Simon Edelstyn, European Managing Director, Outbrain
Everyday your audience, you, me, we are bombarded with messages from some 10 million brands that exist worldwide. Smart brands and marketers have started to witness that content marketing can be an effective way to cut through this cacophony of noise and engage in a meaningful way with their audiences.
This is a belief that is born out in our recent research with Econsultancy, which saw a massive 90% of marketers across the board state that they believe that content marketing will become more important in 2013. Beyond areas such as social, last year many more brands realised the true value of content as a powerful inbound marketing strategy, to build engagement, trust and connections with their target audiences.
Of course, there are some that have been doing this for a while, for example Red Bull, Net-A-Porter and Sainsbury’s. Brands such as these understand that content enables them to connect on a much deeper level than traditional advertising by adding value to their consumers lives.
In fact, our survey found that sixty-four percent of the survey’s respondents believe that content marketing is becoming its own discipline and in line with this we are seeing a shift away from small test budgets to significant planned spend.
James Gurd, Owner, Digital Juggler
I think the industry in general has realised that content is at the heart of everything we do in ecommerce. It’s not separate to digital marketing, it’s a component part. This is partly driven by the increased consumption of media online and the variety of content formats that people regularly seek out – blogs, video, images, reviews, social discussions etc.
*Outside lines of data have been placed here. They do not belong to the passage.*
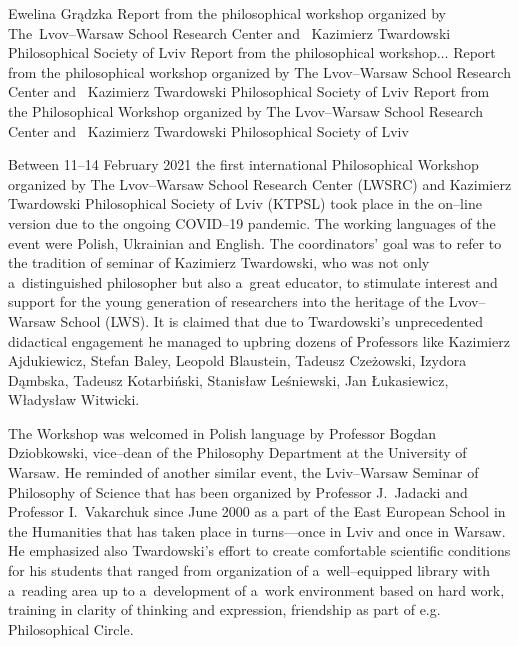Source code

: \begin{editorialeng}{Ewelina Grądzka}
	{Report from the philosophical workshop organized by The~Lvov--Warsaw School Research Center and ~Kazimierz Twardowski Philosophical Society of Lviv}
	{Report from the philosophical workshop$\ldots$}
	{Report from the philosophical workshop organized by The Lvov--Warsaw School Research Center and ~Kazimierz Twardowski Philosophical Society of Lviv}
	{Report from the Philosophical Workshop organized by The Lvov--Warsaw School Research Center and ~Kazimierz Twardowski Philosophical Society of Lviv}



Between 11--14 February 2021 the first international Philosophical Workshop organized by The Lvov--Warsaw School Research Center (LWSRC) and Kazimierz Twardowski Philosophical Society of Lviv (KTPSL) took place in the on--line version due to the ongoing COVID--19 pandemic. The working languages of the event were Polish, Ukrainian and English. The coordinators’ goal was to refer to the tradition of seminar of Kazimierz Twardowski, who was not only a~distinguished philosopher but also a~great educator, to stimulate interest and support for the young generation of researchers into the heritage of the Lvov--Warsaw School (LWS). It is claimed that due to Twardowski’s unprecedented didactical engagement he managed to upbring dozens of Professors like Kazimierz Ajdukiewicz, Stefan Baley, Leopold Blaustein, Tadeusz Czeżowski, Izydora Dąmbska, Tadeusz Kotarbiński, Stanisław Leśniewski, Jan Łukasiewicz, Władysław Witwicki.

The Workshop was welcomed in Polish language by Professor Bogdan Dziobkowski, vice--dean of the Philosophy Department at the University of Warsaw. He reminded of another similar event, the Lviv--Warsaw Seminar of Philosophy of Science that has been organized by Professor J.~Jadacki and Professor I.~Vakarchuk since June 2000 as a part of the East European School in the Humanities that has taken place in turns---once in Lviv and once in Warsaw. He emphasized also Twardowski’s effort to create comfortable scientific conditions for his students that ranged from organization of a~well--equipped library with a~reading area up to a~development of a~work environment based on hard work, training in clarity of thinking and expression, friendship as part of e.g. Philosophical Circle.


\end{editorialeng}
The continued importance of social media in ecommerce has also fuelled the desire for companies to use content to attract and retain customers – we are realising that a content asset has multiple uses, it’s not just a one-channel entity. This has been true for a long time but I think now more online marketers are looking to maximise the reach of each bit of content they own or produce.
However, I’d caution the ‘throw the baby out with the bathwater’ approach of pinning all your hopes on content marketing – content is not by itself the saviour. For content marketing to ‘work’, the inputs need to be good.
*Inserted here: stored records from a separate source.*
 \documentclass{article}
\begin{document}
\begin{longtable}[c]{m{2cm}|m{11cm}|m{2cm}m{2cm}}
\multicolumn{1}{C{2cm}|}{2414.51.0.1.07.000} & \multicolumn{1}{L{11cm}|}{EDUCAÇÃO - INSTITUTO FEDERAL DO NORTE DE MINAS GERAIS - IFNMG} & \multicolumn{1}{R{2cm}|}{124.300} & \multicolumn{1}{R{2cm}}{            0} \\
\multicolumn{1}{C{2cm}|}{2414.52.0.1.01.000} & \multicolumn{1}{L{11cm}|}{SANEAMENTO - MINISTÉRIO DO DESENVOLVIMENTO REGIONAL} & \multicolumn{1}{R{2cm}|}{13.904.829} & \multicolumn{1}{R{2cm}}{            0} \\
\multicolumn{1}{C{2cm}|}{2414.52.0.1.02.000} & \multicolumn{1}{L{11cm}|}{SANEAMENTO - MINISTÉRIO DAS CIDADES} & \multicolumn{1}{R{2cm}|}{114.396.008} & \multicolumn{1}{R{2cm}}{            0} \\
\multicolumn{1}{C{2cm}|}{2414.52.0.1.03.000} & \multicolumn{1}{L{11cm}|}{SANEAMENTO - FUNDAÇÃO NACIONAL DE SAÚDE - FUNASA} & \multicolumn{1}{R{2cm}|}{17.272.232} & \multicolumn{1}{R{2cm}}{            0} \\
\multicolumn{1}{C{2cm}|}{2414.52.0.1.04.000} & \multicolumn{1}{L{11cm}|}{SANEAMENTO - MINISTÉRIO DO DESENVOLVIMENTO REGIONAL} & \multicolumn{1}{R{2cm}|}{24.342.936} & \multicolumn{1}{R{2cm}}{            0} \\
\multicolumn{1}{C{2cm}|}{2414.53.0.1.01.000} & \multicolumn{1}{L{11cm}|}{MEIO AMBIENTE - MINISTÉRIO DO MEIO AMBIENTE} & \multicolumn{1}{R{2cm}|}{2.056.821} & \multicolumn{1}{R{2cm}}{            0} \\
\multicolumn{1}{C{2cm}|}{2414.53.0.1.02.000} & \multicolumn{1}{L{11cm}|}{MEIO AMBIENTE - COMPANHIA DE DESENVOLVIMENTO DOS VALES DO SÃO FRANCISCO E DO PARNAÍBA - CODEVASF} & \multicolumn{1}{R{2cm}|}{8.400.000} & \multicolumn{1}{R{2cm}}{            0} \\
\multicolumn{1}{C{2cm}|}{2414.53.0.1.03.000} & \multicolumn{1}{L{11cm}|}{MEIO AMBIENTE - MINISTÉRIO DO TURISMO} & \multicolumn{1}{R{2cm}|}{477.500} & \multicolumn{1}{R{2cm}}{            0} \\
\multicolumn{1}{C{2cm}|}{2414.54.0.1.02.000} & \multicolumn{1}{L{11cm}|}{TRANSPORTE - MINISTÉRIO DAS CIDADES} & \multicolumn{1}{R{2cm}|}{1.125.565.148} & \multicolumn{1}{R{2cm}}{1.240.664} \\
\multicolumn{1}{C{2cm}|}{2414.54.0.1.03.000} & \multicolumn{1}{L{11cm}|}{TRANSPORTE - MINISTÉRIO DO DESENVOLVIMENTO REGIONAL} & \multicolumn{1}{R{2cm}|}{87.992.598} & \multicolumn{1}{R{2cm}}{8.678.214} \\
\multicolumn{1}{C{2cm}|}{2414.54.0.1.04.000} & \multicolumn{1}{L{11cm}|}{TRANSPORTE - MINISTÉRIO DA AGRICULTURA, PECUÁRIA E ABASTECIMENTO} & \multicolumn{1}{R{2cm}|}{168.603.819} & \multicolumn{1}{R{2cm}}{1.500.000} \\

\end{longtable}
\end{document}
Content has to serve a purpose and provide a value to the end-user. I personally think there is too much content being produced at the expense of a focus on quality – I’ve seen this directly where people want to write blogs, articles, buying guides etc. but there is no structured, coherent plan and content gets thrown up on a website with no understanding of where it sits in the user journey and why customers would want to use it.
Robin Bonn, Business Development Director, Seven
The traditional agencies’ promise of ‘integration’ just hasn’t been met – a seamless customer experience and narrative might be achieved around a single campaign, but not from the brand’s wider point of view. These jarring disconnects mean that consumers are still unengaged and frustrated.
A genuinely always-on approach to marketing isn’t powered by channel expertise, it’s powered by content. Taking a ‘single view of content’ means an editorially-driven approach, a content calendar and more than just copy to keep people interested over time.
Brands have great stories, but just making channels visually similar, i.e. ‘matching luggage’ integration, isn’t enough; those channels have to be populated by experts. To get the engagement levels brands are capable of, clients are realising they need specialist, channel-agnostic content marketers.
And in a tough economic climate, the demonstrable effectiveness of content marketing combined with the efficiency of getting multiple uses out of one piece of content really catalysed the growth of content marketing in 2012.
James Carson, Freelance Content Strategy Consultant
Economic conditions remain tough and marketers want to make their budgets go further. Content marketing gives a good opportunity because you don’t have to spend as much on media.
The tools to run content marketing campaigns have become ubiquitous and incredibly easy to set up.
Big ecommerce websites like Zappos and ASOS have invested heavily in content and reaped rewards – and other companies want to follow suit.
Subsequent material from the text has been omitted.